[58] See J.H. Burton's Hume, i. 174, for an account of him.
[59] Lord Macartney, who with his other distinguished qualities, is remarkable also for an elegant pleasantry, told me, that he met Johnson at Lady Craven's, and that he seemed jealous of any interference: 'So, (said his Lordship, smiling,) I kept back.' BOSWELL.
[60] See ante, i. 242.
[61] There is an account of him in Sir John Hawkins's Life of Johnson. BOSWELL. Hawkins (Life, p. 246) records the following sarcasm of Ballow. In a coffee-house he attacked the profession of physic, which Akenside, who was a physician as well as poet, defended. 'Doctor,' said Ballow, 'after all you have said, my opinion of the profession of physic is this. The ancients endeavoured to make it a science, and failed; and the moderns to make it a trade, and have succeeded.'
[62] See ante, i. 274.
[63] I have in vain endeavoured to find out what parts Johnson wrote for Dr. James. Perhaps medical men may. BOSWELL. See ante, i. 159. Johnson, needing medicine at Montrose, 'wrote the prescription in technical characters.' Boswell's Hebrides, Aug. 21, 1773.
[64] Horace Walpole, writing of May in this year, says that General Smith, an adventurer from the East Indies, who was taken off by Foote in The Nabob, 'being excluded from the fashionable club of young men of quality at Almack's, had, with a set of sharpers, formed a plan for a new club, which, by the excess of play, should draw all the young extravagants thither. They built a magnificent house in St. James's-street, and furnished it gorgeously.' Journal of the Reign of George III, ii. 39.

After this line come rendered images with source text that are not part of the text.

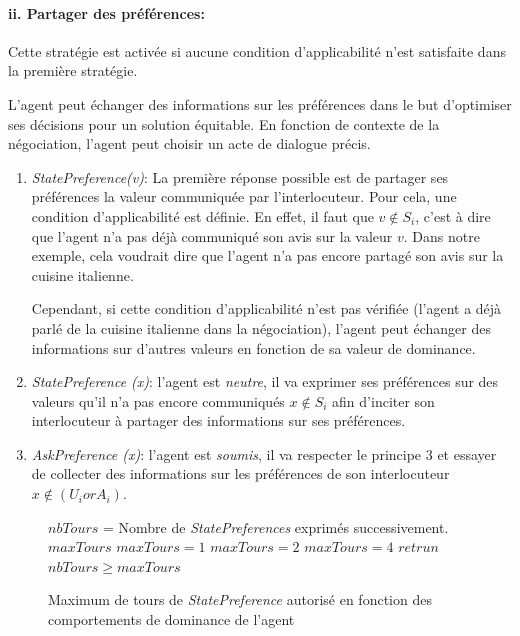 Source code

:			
		\paragraph{ii. Partager des préférences:} Cette stratégie est activée si aucune condition d'applicabilité n'est satisfaite dans la première stratégie. 
		
		L'agent peut échanger des informations sur les préférences dans le but d'optimiser ses décisions pour un solution équitable. En fonction de contexte de la négociation, l'agent peut choisir un acte de dialogue précis.
		
		\begin{enumerate}     
			\item \emph{StatePreference(v)}: La première réponse possible est de partager ses préférences la valeur communiquée par l'interlocuteur. Pour cela, une condition d'applicabilité est définie. En effet, il faut que $v \notin S_i$, c'est à dire que l'agent n'a pas déjà communiqué son avis sur la valeur $v$. Dans notre exemple, cela voudrait dire que l'agent n'a pas encore partagé son avis sur la cuisine italienne.
			
			Cependant, si cette condition d'applicabilité n'est pas vérifiée (l'agent a déjà parlé de la cuisine italienne dans la négociation), l'agent peut échanger des informations sur d'autres valeurs en fonction de sa valeur de dominance. 
			
			\item \emph{StatePreference (x)}: l'agent est \emph{neutre}, il va exprimer ses préférences sur des valeurs qu'il n'a pas encore communiqués $x \notin S_i$ afin d'inciter son interlocuteur à partager des informations sur ses préférences.
			
			\item \emph{AskPreference (x)}: l'agent est \emph{soumis}, il va respecter le principe 3 et essayer de collecter des informations sur les préférences de son interlocuteur $x \not \in (U_i or A_i)$.
			
		\end{enumerate}  
		
	
	\begin{figure}[t]
		\caption{\label{alg:maxtours} Maximum de tours de \emph{StatePreference} autorisé en fonction des comportements de dominance de l'agent}
		\begin{algorithmic}[1]
			\State $nbTours$ = Nombre de \emph{StatePreferences} exprimés successivement.
			\State $maxTours$ 
			\State $maxTours = 1$
			\EndIf
			 \State $maxTours = 2$
			\EndIf
			\State $maxTours = 4$
			\EndIf
			\State $retrun$ $nbTours\geq maxTours$
			\EndFunction
		\end{algorithmic}
	\end{figure}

[65] He said the same when in Scotland. Boswell's Hebrides, under Nov. 22, 1773. On the other hand, in The Rambler, No. 80, he wrote:—'It is scarcely possible to pass an hour in honest conversation, without being able, when we rise from it, to please ourselves with having given or received some advantages; but a man may shuffle cards, or rattle dice, from noon to midnight, without tracing any new idea in his mind, or being able to recollect the day by any other token than his gain or loss, and a confused remembrance of agitated passions, and clamorous altercations.'
[66] 'Few reflect,' says Warburton, 'on what a great wit has so ingenuously owned. That wit is generally false reasoning.' The wit was Wycherley. See his letter xvi. to Pope in Pope's Works. Warburton's Divine Legation, i. xii.
[67] 'Perhaps no man was ever more happy than Dr. Johnson in the extempore and masterly defence of any cause which, at the given moment, he chose to defend.' Stockdale's Memoirs, i. 261.